Home prices are falling, and fixed-asset investment is shrinking. "We expect second-quarter GDP growth to slide to around 4.4% this year, which is under the official full-year growth goal," stated Larry Hu, Macquarie Group's head of China economics based in Hong Kong. He warned that if exports stay strong because of the global AI boom, the government may not roll out major stimulus to boost domestic demand.
That means consumer spending could stay weak.
"Chinese equities have been a major drag on our portfolio year-to-date," said Gerald Gan, chief investment officer at Reed Capital. "We have the likes of Tencent and Alibaba, but they are underperforming badly." Chauwei Yak, CEO at GAO Capital Pte in Singapore, said he is "quite sad" because he owns Alibaba. "It's extra sad that the only worse country is Indonesia. China is so high-tech and yet the only country it can beat is a relatively lower tech country with a lot more problems."
Capital Controls and Market Liquidity
The government has also cracked down on cross-border capital flows. Three brokerages - Futu Holdings, Tiger Brokers, and Long Bridge Securities - were fined a total of $330 million for illegal capital outflows. That has hurt market sentiment, especially in Hong Kong. The Hang Seng Index's performance relative to the global MSCI All-Country World Index has fallen to its lowest level since 1990 - when China's economy was only 2% of its current size.

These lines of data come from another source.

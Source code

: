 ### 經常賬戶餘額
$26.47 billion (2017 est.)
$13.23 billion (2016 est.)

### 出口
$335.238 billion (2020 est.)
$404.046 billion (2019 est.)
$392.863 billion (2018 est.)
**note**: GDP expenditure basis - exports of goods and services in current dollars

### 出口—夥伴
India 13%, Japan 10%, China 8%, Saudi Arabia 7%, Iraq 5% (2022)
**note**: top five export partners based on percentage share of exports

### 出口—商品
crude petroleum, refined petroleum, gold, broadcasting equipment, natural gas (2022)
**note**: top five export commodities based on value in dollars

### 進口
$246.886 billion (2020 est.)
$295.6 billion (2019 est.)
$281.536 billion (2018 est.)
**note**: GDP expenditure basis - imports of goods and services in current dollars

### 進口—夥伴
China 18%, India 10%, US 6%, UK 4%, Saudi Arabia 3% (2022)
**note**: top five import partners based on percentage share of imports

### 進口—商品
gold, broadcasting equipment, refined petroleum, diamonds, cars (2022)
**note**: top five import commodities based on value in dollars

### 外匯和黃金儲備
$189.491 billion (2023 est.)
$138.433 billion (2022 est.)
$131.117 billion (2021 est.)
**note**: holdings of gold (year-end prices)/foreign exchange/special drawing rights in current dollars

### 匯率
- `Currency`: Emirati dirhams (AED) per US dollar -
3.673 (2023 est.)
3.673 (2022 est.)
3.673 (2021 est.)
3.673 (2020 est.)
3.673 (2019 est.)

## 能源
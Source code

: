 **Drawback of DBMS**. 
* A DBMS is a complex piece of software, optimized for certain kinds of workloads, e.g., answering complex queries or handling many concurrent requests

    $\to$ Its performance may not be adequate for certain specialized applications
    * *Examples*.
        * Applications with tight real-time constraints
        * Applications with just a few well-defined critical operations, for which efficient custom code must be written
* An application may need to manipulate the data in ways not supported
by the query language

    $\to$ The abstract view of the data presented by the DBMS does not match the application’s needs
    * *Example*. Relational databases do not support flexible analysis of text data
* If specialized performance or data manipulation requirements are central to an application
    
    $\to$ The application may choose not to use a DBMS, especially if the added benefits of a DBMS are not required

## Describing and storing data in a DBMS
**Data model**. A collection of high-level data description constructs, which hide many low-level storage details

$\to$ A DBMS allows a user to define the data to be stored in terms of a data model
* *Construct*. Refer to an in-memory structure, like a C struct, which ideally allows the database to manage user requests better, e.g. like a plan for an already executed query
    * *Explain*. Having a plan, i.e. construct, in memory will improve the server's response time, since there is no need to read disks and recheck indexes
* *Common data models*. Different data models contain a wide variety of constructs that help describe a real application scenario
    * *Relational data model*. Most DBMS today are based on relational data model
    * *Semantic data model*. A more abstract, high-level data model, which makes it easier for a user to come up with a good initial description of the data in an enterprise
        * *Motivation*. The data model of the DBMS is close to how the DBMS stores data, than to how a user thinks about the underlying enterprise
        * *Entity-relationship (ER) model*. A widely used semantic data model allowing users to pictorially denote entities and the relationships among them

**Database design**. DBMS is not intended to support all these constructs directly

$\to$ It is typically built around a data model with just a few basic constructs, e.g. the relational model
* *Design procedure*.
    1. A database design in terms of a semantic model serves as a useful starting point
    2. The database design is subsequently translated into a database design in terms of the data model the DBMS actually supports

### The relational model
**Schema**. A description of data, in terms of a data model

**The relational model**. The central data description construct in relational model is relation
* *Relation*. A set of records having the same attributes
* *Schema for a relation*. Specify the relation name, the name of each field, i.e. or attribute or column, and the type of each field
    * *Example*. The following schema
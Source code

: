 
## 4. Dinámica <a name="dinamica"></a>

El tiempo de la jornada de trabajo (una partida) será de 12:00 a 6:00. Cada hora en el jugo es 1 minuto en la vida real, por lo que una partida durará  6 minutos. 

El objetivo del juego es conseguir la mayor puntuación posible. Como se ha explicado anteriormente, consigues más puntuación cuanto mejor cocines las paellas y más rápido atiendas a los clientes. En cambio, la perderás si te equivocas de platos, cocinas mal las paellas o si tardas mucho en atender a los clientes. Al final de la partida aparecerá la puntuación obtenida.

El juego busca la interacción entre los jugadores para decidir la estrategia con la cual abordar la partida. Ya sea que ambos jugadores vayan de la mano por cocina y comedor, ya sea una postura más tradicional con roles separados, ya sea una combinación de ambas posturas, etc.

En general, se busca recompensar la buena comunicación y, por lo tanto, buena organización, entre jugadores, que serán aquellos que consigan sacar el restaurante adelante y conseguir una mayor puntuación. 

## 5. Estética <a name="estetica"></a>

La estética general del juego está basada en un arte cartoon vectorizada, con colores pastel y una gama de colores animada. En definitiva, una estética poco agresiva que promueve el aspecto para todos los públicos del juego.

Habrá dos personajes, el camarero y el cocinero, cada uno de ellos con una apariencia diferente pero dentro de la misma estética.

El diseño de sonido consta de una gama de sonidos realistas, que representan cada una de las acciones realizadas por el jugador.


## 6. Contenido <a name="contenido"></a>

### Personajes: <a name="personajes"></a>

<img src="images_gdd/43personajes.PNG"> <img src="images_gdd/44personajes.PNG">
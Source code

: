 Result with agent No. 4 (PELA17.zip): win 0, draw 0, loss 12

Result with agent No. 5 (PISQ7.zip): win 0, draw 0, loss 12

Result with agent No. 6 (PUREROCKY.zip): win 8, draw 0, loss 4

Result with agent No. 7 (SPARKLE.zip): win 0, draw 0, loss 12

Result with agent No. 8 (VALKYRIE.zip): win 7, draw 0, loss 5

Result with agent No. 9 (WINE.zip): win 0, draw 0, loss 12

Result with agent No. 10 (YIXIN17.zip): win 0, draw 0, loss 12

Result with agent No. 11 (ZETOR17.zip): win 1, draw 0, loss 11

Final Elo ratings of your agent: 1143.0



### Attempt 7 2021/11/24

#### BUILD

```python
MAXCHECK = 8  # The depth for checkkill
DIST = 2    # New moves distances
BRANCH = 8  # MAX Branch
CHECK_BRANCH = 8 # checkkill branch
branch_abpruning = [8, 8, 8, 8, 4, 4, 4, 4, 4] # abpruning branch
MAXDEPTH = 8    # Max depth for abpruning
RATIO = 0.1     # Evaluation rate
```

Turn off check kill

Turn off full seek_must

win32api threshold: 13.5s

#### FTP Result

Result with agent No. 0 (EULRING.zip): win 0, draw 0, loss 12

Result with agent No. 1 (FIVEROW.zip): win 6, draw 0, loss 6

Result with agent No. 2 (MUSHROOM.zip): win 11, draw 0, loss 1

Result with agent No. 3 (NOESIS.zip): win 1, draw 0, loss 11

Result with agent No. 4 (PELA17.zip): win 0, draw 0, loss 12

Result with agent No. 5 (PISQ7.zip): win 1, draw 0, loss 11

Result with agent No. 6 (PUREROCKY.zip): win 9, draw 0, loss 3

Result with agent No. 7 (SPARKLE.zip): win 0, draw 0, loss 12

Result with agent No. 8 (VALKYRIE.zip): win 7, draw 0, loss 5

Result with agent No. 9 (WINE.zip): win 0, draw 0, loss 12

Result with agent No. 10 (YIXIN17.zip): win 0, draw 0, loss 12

"Since the crackdown on cross-border illegal trading, the pressure on the Hong Kong indices is palpable," said Hao Hong, chief investment officer at hedge fund Lotus Asset Management Ltd. "Without participation by mainland money, the upcoming IPOs will test how liquidity conditions really are in Hong Kong." Despite the gloom, Hong Kong has raised almost $44 billion through IPOs and other stock sales this year, up 29% from last year. But that money may come from outside China.